As policy would have it, our nation’s farmbelt keeps ramping up corn production to feed our automobiles, while our organic meat producers are left scrambling for a source of organic soybeans by importing them from China. Organic soybean imports more than doubled last year, with import growth coming from China, India, Canada, and Argentina.

Suppliers of organic milk, poultry, and other meats are concerned because the growth rate of farmers who are adding organic row crop acres is falling behind growing demand by the consumer. Organic fruit and vegetable production here in the U.S., which is nothing to boast about when you look at the graph which follows, is growing more quickly than the organic row crops.

While organic food sales in the U.S. grew 35 percent in five years, production lags.

Let’s blame the hassle factor. Let’s blame the economics.

Farmers choose pesticides and GM seeds over organic because it takes three years to become certified organic, there is a paperwork burden, and there are greater risks. Potential income during the two required transition years is sacrificed. In recent years, the economics just does not entice the farmer to grow organic row crops instead of conventional, as inputs and labor for organic costs more while yields are lower. In addition, crop insurance has favored the conventional grower. Last month, however, the USDA announced that it will make crop insurance more available and friendly to organic producers in 2014.

The next graph shows the rapid adoption rate of GM soybeans by farmers in the U.S. since 1996. (GM does not qualify as organic.)

And then there is the consumer to worry about. Does the consumer trust imported organic soybeans from China as the missing link to his or her organic food product? There is a moral conflict between eating organic meat or stir fry only made possible by importing soy or corn from China, presenting the consumer with a dilemma.

Unless, perhaps, ignorance is bliss.

6 thoughts on “Your Certified Organic Food Just Might Rely Upon Chinese Imports

  1. Mischa Popoff

    The biggest problem for American organic farmers is the lack of field testing in the USDA’s National Organic Program. Once overseas suppliers figured out that all they had to do was fill out a bunch of paperwork in order to gain access to the most lucrative market for organic food in the whole world, that’s when the number of organic farms here in America began stagnating.

    Reply
  2. Carolyn Koenig

    I am all for organically grown produce. I have read about the health issues of pesticides, insecticides, etc. and would love to find a way to eat healthier produce. However, it is an unregulated area and there has been discussion on what “organic” entails.

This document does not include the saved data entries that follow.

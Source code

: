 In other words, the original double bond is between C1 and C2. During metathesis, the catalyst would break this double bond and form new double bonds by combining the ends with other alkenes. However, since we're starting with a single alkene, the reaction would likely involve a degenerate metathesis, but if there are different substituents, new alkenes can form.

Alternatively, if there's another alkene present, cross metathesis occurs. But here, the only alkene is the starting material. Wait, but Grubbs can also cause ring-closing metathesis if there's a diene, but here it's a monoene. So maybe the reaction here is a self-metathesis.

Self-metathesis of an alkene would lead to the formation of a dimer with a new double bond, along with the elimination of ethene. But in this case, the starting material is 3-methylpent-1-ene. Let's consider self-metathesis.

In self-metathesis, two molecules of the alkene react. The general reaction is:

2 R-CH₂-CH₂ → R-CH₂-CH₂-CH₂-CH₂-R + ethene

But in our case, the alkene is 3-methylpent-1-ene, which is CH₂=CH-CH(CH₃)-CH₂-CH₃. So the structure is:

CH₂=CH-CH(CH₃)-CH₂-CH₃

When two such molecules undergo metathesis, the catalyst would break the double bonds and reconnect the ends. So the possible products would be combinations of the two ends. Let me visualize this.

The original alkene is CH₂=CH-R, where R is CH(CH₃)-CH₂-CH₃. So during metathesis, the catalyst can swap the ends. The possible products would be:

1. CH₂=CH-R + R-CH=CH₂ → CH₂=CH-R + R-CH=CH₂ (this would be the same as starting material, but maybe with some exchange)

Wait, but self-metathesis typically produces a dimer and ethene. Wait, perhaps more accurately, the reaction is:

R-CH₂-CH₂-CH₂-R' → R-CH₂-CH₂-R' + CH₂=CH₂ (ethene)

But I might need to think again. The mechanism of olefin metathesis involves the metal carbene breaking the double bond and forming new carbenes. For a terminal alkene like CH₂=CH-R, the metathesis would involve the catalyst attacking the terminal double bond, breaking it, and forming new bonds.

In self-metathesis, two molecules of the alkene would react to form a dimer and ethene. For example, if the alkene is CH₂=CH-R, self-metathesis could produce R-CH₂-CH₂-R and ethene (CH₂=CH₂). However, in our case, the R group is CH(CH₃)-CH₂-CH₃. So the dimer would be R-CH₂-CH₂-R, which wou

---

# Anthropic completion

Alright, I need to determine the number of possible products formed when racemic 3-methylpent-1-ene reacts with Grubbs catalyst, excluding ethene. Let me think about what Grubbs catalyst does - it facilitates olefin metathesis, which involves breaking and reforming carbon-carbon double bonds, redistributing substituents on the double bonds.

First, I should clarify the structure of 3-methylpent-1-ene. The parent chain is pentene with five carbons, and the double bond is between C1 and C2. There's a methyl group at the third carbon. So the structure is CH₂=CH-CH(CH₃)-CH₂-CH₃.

Could you direct me to a website that discusses the guidelines for organic producers? Who is responsible for ensuring these guidelines are followed?

    Reply
    1. K. McDonald Post author

      Go here: http://www.nal.usda.gov/afsic/pubs/ofp/ofp.shtml

      Carolyn, you are exactly right. The process of certification is difficult and doesn’t always make sense to a producer, and, in turn, the consumer. That is why many of your local produce farmers may have opted out of the official certification. The best thing is to get to know a grower who you trust locally, and then belong to his or her CSA or support them at your nearest farmers market. Good luck!

      (Ha. I am delighted to have this message from my dear friend.)

      Reply
  3. andrea cole

    I live in Canada and fortunately we don`t have to rely on Chinese imports, I don`t think I would trust Chinese imports labelled organic as actually being organic. Honestly unless I know exactly where my produce came from I tend to be skeptical of organic labeling I think becoming certified organic is so difficult and time consuming that corners inevitably get cut.